Etonnement salutaire

Le Journal des Arts

Le 18 décembre 1998 - 523 mots

Le visiteur de la Maison européenne de la photographie, lorsqu’il aura débrouillé le petit jeu de pistes qui le conduit à travers huit prestations plutôt hétéroclites – la Françoise de Plossu et la Lélia de Boubat voisinant avec les femmes algériennes de Hocine, Van der Keuken, Jim Dine, Weegee sur un étage – aura au moins la surprise d’un autre jeu, contraire et contrariant, celui de l’enfermement.

PARIS - Commande passée à l’écrivain, collectionneur, critique et esprit dérangeant Bernard Lamarche-Vadel, l’exposition-modèle de l’un des thèmes retenus pour le Mois de la Photo provoque un étonnement salutaire, surtout lorsque l’on sort de l’alignement aseptisé des photographies de Weegee, où les espaces uniformes consacrés à l’Opéra, aux meurtres nocturnes, aux facéties de cabaret se neutralisent réciproquement.

L’espace de “l’enfermement” est une reconstitution d’un appartement bourgeois-névrosé (salon, chambre, bureau, couloir), mélange élégant de rustique et de branché, semé de dossiers judiciaires et de lampes, appliques, spots directionnels, dans lequel les photographies, en abondance, côtoient des animaux empaillés.
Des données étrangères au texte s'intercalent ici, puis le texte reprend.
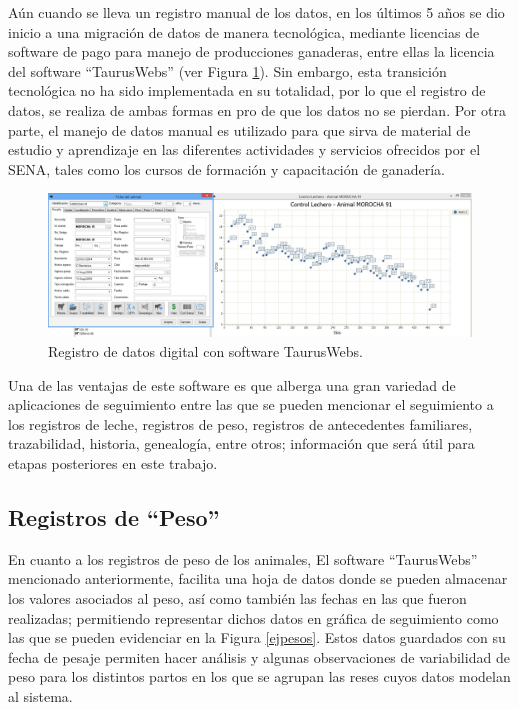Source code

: Aún cuando se lleva un registro manual de los datos, en los últimos 5 años se dio inicio a una migración de datos de manera tecnológica, mediante licencias de software de pago para manejo de producciones ganaderas, entre ellas la licencia del software ``TaurusWebs'' (ver Figura \ref{tauruspng}). Sin embargo, esta transición tecnológica no ha sido implementada en su totalidad, por lo que el registro de datos, se realiza de ambas formas en pro de que los datos no se pierdan. Por otra parte, el manejo de datos manual es utilizado para que sirva de material de estudio y aprendizaje en las diferentes actividades y servicios ofrecidos por el SENA, tales como los cursos de formación y capacitación de ganadería.

\begin{figure}[H]
	 \begin{center}
	 \includegraphics[scale=0.345]{img/ejtaurus.jpg}
	 \end{center}
	 \caption{Registro de datos digital con software TaurusWebs. \label{tauruspng}}
\end{figure}

Una de las ventajas de este software es que alberga una gran variedad de aplicaciones de seguimiento entre las que se pueden mencionar el seguimiento a los registros de leche, registros de peso, registros de antecedentes familiares, trazabilidad, historia, genealogía, entre otros; información que será útil para etapas posteriores en este trabajo.

\subsection{Registros de ``Peso''}

En cuanto a los registros de peso de los animales, El software ``TaurusWebs'' mencionado anteriormente, facilita una hoja de datos donde se pueden almacenar los valores asociados al peso, así como también las fechas en las que fueron realizadas; permitiendo representar dichos datos en gráfica de seguimiento como las que se pueden evidenciar  en la Figura \ref{ejpesos}. Estos datos guardados con su fecha de pesaje permiten hacer análisis y algunas observaciones de variabilidad de peso para los distintos partos en los que se agrupan las reses cuyos datos modelan al sistema.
Anonymes, sans cartel ni autre possibilité d’identification, les images sont telles qu’elles seraient dans l’appartement d’un collectionneur, mais détachées de toute valorisation spécifique en tant qu’œuvre d’auteur.

La tentative de renversement des règles admises ne manque pas d’intérêt, sans toutefois parvenir à convaincre de la cohésion d’un thème qui autorise à regrouper Philippe Bazin et Giacomelli – des vieillards dans les hospices –, des jeunes paumés de Tulsa par Larry Clark, les vitrines de Friedlander, les Depardon – San Clemente –, Lynne Cohen, Faigenbaum ou Rondepierre. La problématique d’une cohérence a posteriori des messages photographiques reste un des butoirs de toute exposition. Bernard Lamarche-Vadel fait mine de s’en échapper en proposant un jeu (théâtral) dans lequel “visiteurs et photographies seraient les acteurs qui se répliquent”, non sans avoir prévu un mode d’emploi sous forme d’un texte (de la pièce) opportunément édité par Christian Bourgois : Comment jouer enfermement. Que l’on entre ou non dans ces jeux de miroir “réfléchisseurs”, et au-delà de l’effet-choc recherché, cette action-limite produite à la Maison européenne de la photographie devrait logiquement mettre en question la neutralité habituelle des expositions dans ce lieu dont les murs blancs absorbent patiemment les messages les plus détonants – qu’ils se nomment Hocine, Weegee ou Boubat.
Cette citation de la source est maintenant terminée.